A month ago a lost my best friend of 16 years, Harley, my cat. Actually, to be perfectly honest and what I'm having the most trouble with is that I decided (too early I think) to let him go.
He was a rescue cat and a feral to boot but we became inseparable. He followed me everywhere, slept with me and paid no attention to anyone else. I adored him. About 2 years ago I thought I would lose him when he stopped eating, became lethargic and vomited frequently. Finally, after many expensive tests, it was determined that he had IBD. He was put on prednisone and responded beautifully. He fights taking pills and I had to resort to crushing them, dissolving them in water and administering that way. He acted (and I felt) as if he was being waterboarded. Anyway, that was fine for a while and then he was diagnosed with hyperthyroidism. Also treatable with 2 pills per day. Needless to say he didn't like that but we did it. We had no choice. Then he started having very pale stools that my vet couldn't explain through blood tests so we went through an ultrasound. They thought his bile duct may be blocked but they didn't find anything.

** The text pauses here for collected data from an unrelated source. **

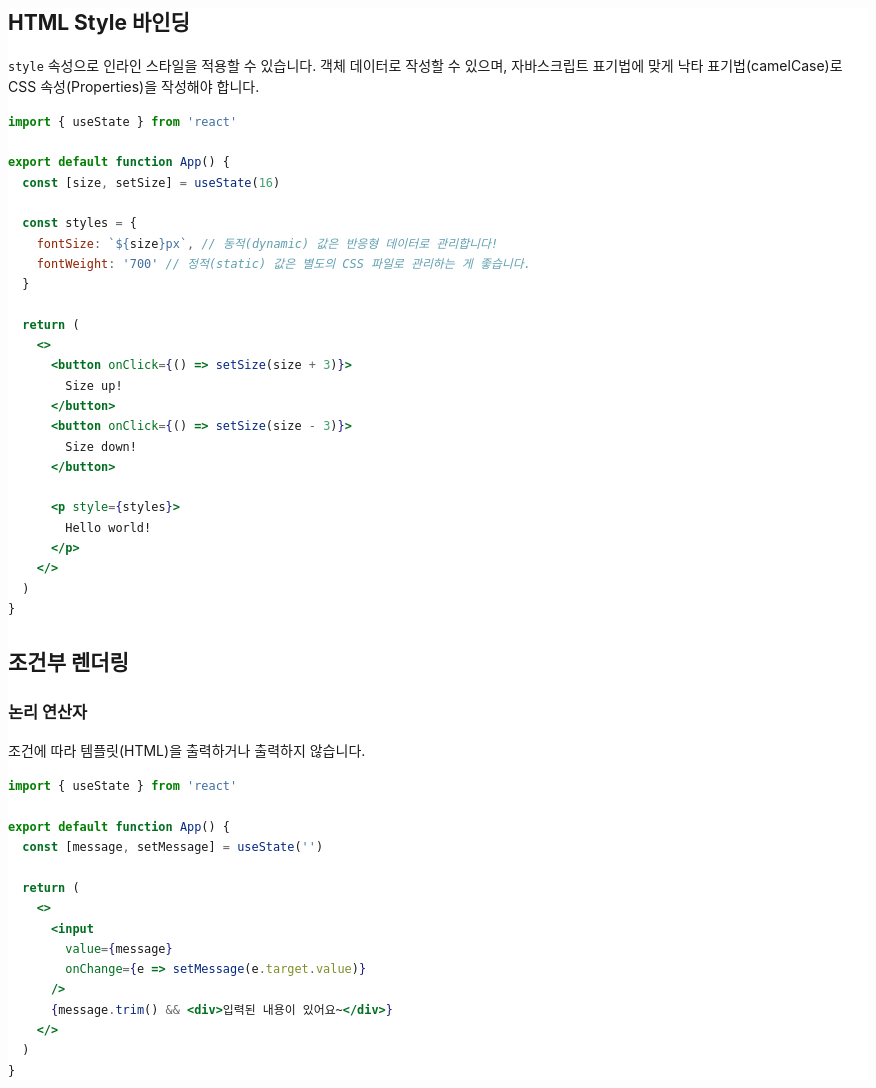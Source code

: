 ## HTML Style 바인딩

`style` 속성으로 인라인 스타일을 적용할 수 있습니다.
객체 데이터로 작성할 수 있으며, 자바스크립트 표기법에 맞게 낙타 표기법(camelCase)로 CSS 속성(Properties)을 작성해야 합니다.

```jsx --path=/src/App.jsx
import { useState } from 'react'

export default function App() {
  const [size, setSize] = useState(16)

  const styles = {
    fontSize: `${size}px`, // 동적(dynamic) 값은 반응형 데이터로 관리합니다!
    fontWeight: '700' // 정적(static) 값은 별도의 CSS 파일로 관리하는 게 좋습니다.
  }

  return (
    <>
      <button onClick={() => setSize(size + 3)}>
        Size up!
      </button>
      <button onClick={() => setSize(size - 3)}>
        Size down!
      </button>
      
      <p style={styles}>
        Hello world!
      </p>
    </>
  )
}
```

## 조건부 렌더링

### 논리 연산자

조건에 따라 템플릿(HTML)을 출력하거나 출력하지 않습니다.

```jsx --path=/src/App.jsx
import { useState } from 'react'

export default function App() {
  const [message, setMessage] = useState('')

  return (
    <>
      <input 
        value={message}
        onChange={e => setMessage(e.target.value)}
      />
      {message.trim() && <div>입력된 내용이 있어요~</div>}
    </>
  )
}
```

I think the thing that broke my heart and made me think we may be near the end was when he began howling most of the night. I tried leaving lights on and I would get up at 3:00 am to calm him. As long as I was up, he seemed to be OK.
With all of that said, the twice daily pills that he hated, the still unexplained stools and the nightly howling, I decided that his quality of life was no longer what it should be.
I have the worst guilt you can imagine. For not trying harder. For not giving it more time. Even after a month I'm having a really hard time dealing with it and living with myself. I loved him so much. I think I was tired from lack of sleep and wasn't thinking clearly. I wish I had given it more time. I'm miserable.